住んでいた場所は違っても、年齢が近ければ「そうそう! わかる」って盛り上がれるのが、青春時代、支えになった音楽の話。活躍する同世代の女性と一緒に、“’80年代”を振り返ってみましょう――。
■『君は天然色』は日本のポップスの夏の代表曲
「大瀧詠一さんというと、若い方はドラマ『ラブジェネレーション』(’97年・フジテレビ系)の『幸せな結末』(’97年)を思い浮かべるかもしれませんが、’80年代に青春時代を過ごした人にとっては、やはりアルバム『A LONG VACATIONA』(’81年)の印象が強いのではないでしょうか」
そう話すのは、世代・トレンド評論家の牛窪恵さん(54)。
同アルバムには『君は天然色』や『カナリア諸島にて』『さらばシベリア鉄道』など、今も歌い継がれる名曲が収録されている。
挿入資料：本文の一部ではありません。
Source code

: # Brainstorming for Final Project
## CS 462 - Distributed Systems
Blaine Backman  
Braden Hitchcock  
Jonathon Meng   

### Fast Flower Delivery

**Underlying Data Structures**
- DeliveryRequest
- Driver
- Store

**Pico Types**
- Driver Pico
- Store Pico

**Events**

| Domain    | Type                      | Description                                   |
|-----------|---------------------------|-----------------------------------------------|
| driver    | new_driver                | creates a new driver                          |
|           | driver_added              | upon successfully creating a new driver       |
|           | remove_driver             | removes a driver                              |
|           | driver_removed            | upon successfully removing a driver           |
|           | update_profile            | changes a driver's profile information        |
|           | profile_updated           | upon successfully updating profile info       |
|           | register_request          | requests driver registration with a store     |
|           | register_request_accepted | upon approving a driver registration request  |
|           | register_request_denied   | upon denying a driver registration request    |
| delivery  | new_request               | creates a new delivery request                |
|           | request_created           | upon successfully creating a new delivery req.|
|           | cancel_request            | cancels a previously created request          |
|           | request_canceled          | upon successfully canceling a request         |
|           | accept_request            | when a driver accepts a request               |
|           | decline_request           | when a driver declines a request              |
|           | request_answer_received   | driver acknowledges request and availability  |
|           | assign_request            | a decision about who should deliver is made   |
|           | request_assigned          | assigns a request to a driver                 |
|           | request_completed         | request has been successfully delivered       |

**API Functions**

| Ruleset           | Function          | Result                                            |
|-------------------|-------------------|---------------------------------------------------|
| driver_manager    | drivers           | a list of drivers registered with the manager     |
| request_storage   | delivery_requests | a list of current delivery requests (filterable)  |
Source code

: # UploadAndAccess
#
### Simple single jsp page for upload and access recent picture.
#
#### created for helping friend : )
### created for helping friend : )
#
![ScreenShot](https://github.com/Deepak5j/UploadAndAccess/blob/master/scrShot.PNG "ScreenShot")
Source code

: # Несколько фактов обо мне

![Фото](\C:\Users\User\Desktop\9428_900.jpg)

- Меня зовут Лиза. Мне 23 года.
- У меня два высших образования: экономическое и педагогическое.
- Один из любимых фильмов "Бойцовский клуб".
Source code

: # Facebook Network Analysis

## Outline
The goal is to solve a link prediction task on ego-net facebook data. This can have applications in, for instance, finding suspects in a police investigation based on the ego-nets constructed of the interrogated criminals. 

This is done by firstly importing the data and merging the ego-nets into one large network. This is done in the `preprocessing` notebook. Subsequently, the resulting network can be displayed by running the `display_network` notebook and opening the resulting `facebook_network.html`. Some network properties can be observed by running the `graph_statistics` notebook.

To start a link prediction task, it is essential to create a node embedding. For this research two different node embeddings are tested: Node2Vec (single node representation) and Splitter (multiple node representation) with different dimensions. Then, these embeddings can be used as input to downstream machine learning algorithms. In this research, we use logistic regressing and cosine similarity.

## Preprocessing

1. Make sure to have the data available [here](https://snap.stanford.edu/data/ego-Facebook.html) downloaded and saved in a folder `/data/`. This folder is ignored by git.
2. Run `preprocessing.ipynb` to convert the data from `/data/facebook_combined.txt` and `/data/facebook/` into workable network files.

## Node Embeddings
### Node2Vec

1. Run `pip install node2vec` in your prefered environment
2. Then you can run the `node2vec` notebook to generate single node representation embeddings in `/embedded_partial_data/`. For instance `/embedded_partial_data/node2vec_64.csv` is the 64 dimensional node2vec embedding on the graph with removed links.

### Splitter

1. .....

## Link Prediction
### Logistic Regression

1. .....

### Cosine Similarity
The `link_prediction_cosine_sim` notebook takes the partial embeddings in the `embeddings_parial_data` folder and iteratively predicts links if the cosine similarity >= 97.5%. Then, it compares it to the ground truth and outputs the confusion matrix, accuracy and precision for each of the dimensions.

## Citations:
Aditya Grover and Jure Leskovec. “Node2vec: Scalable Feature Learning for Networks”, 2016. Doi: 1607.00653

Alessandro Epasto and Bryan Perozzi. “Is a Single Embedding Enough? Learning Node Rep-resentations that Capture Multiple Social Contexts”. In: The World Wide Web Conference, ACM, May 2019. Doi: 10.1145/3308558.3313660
「日本のポップスの冬の代表曲が山下達郎さんの『クリスマス・イブ』(’83年)なら、夏は『君は天然色』でしょう。現在まで多くのアーティストによって歌われ、CMにも何度も使われています」
また、イラストレーターの永井博氏による、真夏のプールサイドを描いたリゾート感あふれるジャケットがおしゃれでカッコよく、“ジャケット買い”した人も多かったはず。
「まさにインテリアになるデザインでした。当時を象徴するイラストレーターとして、永井さんをはじめ、わたせせいぞうさん、鈴木英人さんらの名が挙げられます」
アメリカンポップスに衝撃を受けた大瀧詠一さんは’70年、バンド「はっぴいえんど」の一員としてデビューを果たした。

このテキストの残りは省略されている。